Mass General has pioneered a series of innovative stroke programs to expedite patient transfer once received by the hospital. For example, the LVO2OR program allows patients with outside scans to directly transfer into the neuroendovascular suite when patients arrive. These programs have continued through all changes brought by COVID-19.

Another member of the team, Neurosurgeon Christopher Stapleton, MD, is leading an investigation into the nature of stroke in the setting of COVID-19, using regional data.

Institutional Changes and Regional Partnerships

Stroke care requires a multifaceted team with coordinated input from the Department of Neurology, Department of Neurosurgery, Division of Neuroradiology, the Department of Emergency Medicine, the Department of Surgery and various other critical aspects of the hospital. In collaboration with Joshua A. Hirsch, MD, vice chair of procedural services and service line chief of NeuroInterventional Radiology, Dr. Leslie-Mazwi and his team have published on the experience of preserving access to care for stroke patients.

"There are additional steps for providers of care that are necessary to ensure the protection of patients and staff—such as when and how we use personal protective equipment and adaptations of imaging protocols," says Aman Patel, MD, director of Cerebrovascular and Endovascular Neurosurgery at Mass General.

He continues, "There are a variety of other modifications that affect the entire chain of stroke care. I think patients will be incredibly impressed to see just how much has gone into all our planning."

In addition to institutional changes, Mass General coordinated through the Massachusetts Comprehensive Stroke Center Collaborative, which is a partnership with the American Stroke Association, with neighboring states to prioritize stroke services.

"Fortunately, we organized with other regional hospitals, including in neighboring states, so that if a single center was overwhelmed by COVID-19 admissions, we had a centralized process for diverting the critical stroke patient to the closest center with capacity," says Dr. Patel.

The established infrastructure will continue with a resurgence of the disease or a future pandemic, providing a more resilient system of stroke care.
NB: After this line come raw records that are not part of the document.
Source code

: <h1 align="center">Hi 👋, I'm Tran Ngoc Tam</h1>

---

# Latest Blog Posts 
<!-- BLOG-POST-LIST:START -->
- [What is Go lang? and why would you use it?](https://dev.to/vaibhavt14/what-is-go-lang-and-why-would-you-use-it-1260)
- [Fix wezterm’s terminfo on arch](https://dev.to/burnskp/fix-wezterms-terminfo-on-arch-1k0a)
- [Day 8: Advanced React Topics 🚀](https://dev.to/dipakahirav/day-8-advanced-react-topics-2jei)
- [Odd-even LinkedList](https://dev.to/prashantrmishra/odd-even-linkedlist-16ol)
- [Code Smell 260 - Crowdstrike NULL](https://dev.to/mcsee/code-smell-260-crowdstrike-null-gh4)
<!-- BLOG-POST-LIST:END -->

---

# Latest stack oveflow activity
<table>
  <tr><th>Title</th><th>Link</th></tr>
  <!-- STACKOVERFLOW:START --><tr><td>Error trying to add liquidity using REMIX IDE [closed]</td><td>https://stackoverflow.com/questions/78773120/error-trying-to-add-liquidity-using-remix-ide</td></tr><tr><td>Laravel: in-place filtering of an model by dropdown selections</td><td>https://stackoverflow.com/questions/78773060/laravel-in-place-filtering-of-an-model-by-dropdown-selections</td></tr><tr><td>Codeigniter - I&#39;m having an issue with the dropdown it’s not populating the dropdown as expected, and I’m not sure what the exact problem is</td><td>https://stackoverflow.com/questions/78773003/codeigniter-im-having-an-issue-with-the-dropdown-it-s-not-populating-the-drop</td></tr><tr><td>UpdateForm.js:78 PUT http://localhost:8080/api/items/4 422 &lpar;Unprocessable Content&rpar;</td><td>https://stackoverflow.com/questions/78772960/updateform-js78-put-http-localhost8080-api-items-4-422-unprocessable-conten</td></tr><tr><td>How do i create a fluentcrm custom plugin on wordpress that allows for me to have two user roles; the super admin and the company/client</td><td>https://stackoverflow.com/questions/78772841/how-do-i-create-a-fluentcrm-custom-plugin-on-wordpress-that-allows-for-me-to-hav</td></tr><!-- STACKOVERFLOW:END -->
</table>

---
Tenuous Links Between Blood Clots, COVID-19 and Stroke

Providing optimal patient care amidst the COVID-19 pandemic requires identifying the specific effects of SARS-CoV-2 on stroke. Although there is a clear link between COVID-19 and blood clotting, which can lead to stroke, a direct connection to stroke is lacking. As such, it is important to obtain the best data possible to ensure an accurate picture of the impact of COVID-19 on stroke.
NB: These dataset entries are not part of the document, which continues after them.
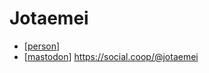 # Jotaemei

- [[person]]
- [[mastodon]] https://social.coop/@jotaemei


[//begin]: # "Autogenerated link references for markdown compatibility"
[person]: person "Person"
[mastodon]: mastodon "Mastodon"
[//end]: # "Autogenerated link references"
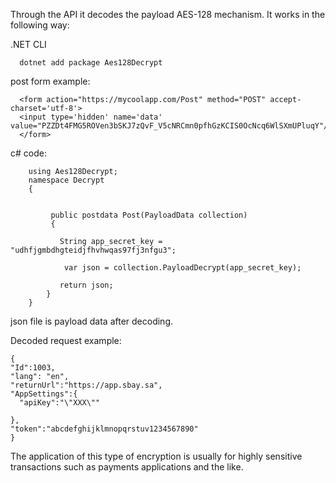 ﻿Through the API it decodes the payload AES-128 mechanism.
It works in the following way:

.NET CLI

      dotnet add package Aes128Decrypt

post form example:

      <form action="https://mycoolapp.com/Post" method="POST" accept-charset='utf-8'>
      <input type='hidden' name='data' value="PZZDt4FMG5ROVen3bSKJ7zQvF_V5cNRCmn0pfhGzKCIS0OcNcq6WlSXmUPluqY"/>
      </form>

 





c# code:




        using Aes128Decrypt;
        namespace Decrypt
        {
            

             public postdata Post(PayloadData collection)
             {
            
               String app_secret_key = "udhfjgmbdhgteidjfhvhwqas97fj3nfgu3";
        
                var json = collection.PayloadDecrypt(app_secret_key); 

               return json;
            }
        }
        
 

json file is payload data after decoding.

Decoded request example:



    {  
    "Id":1003,
    "lang": "en",
    "returnUrl":"https://app.sbay.sa",
    "AppSettings":{  
      "apiKey":"\"XXX\""
   
    },
    "token":"abcdefghijklmnopqrstuv1234567890"
    }


The application of this type of encryption is usually for highly sensitive transactions such as payments applications and the like.
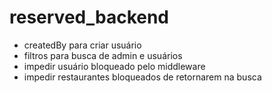 # reserved_backend

- createdBy para criar usuário
- filtros para busca de admin e usuários
- impedir usuário bloqueado pelo middleware
- impedir restaurantes bloqueados de retornarem na busca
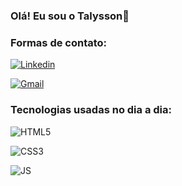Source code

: ### Olá! Eu sou o Talysson👋


### Formas de contato:
[![Linkedin](https://img.shields.io/badge/LinkedIn-0077B5?style=for-the-badge&logo=linkedin&logoColor=white)](www.linkedin.com/in/talysson-nogueira-64a383144)

[![Gmail](https://img.shields.io/badge/Gmail-D14836?style=for-the-badge&logo=gmail&logoColor=white)](talysson39n@gmail.com)

### Tecnologias usadas no dia a dia:

![HTML5](https://img.shields.io/badge/HTML5-E34F26?style=for-the-badge&logo=html5&logoColor=white)

![CSS3](https://img.shields.io/badge/CSS3-1572B6?style=for-the-badge&logo=css3&logoColor=white)

![JS](https://img.shields.io/badge/JavaScript-F7DF1E?style=for-the-badge&logo=javascript&logoColor=black)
"SARS-CoV-2 is a disease that we are gradually beginning to understand," says Dr. Leslie-Mazwi. "It clearly affects more than just the lungs. One concern is the impact of the infection on blood clotting. These patients appear to clot more easily and therefore are at risk of diseases related to blood clots, such as deep venous thrombosis and pulmonary embolism. Whether this is true for stroke remains to be clarified."

Recent reports in the New England Journal of Medicine have noted an increase in the number of cases of stroke in those younger than 50 years of age in isolated U.S. COVID-19 epicenters, but further investigation is required.
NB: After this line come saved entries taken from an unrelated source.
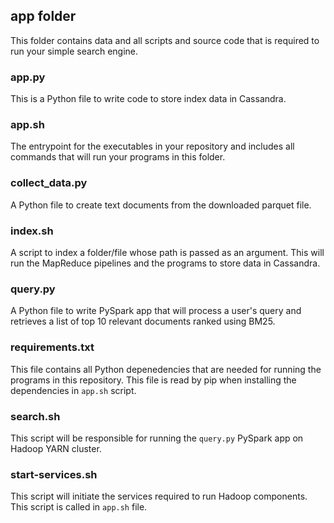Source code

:## app folder
This folder contains data and all scripts and source code that is required to run your simple search engine. 

### app.py
This is a Python file to write code to store index data in Cassandra.


### app.sh
The entrypoint for the executables in your repository and includes all commands that will run your programs in this folder.

### collect_data.py
A Python file to create text documents from the downloaded parquet file.

### index.sh
A script to index a folder/file whose path is passed as an argument. This will run the MapReduce pipelines and the programs to store data in Cassandra.

### query.py
A Python file to write PySpark app that will process a user's query and retrieves a list of top 10 relevant documents ranked using BM25.

### requirements.txt
This file contains all Python depenedencies that are needed for running the programs in this repository. This file is read by pip when installing the dependencies in `app.sh` script.

### search.sh
This script will be responsible for running the `query.py` PySpark app on Hadoop YARN cluster.


### start-services.sh
This script will initiate the services required to run Hadoop components. This script is called in `app.sh` file.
"The nature of stroke in the setting of COVID-19 is a question we are actively investigating," says Dr. Leslie-Mazwi. "Caution is necessary because the published literature is very limited and sample sizes are small. Such associations were not seen in the available data from China and Italy and other epicenters. In our region, which is a U.S. epicenter, there has not been a predominance of young patients with stroke presentations."

While a direct relationship between COVID-19 and stroke is still unfolding, it is imperative that patients understand that stroke care is a priority at Mass General and remains available at all times during the pandemic.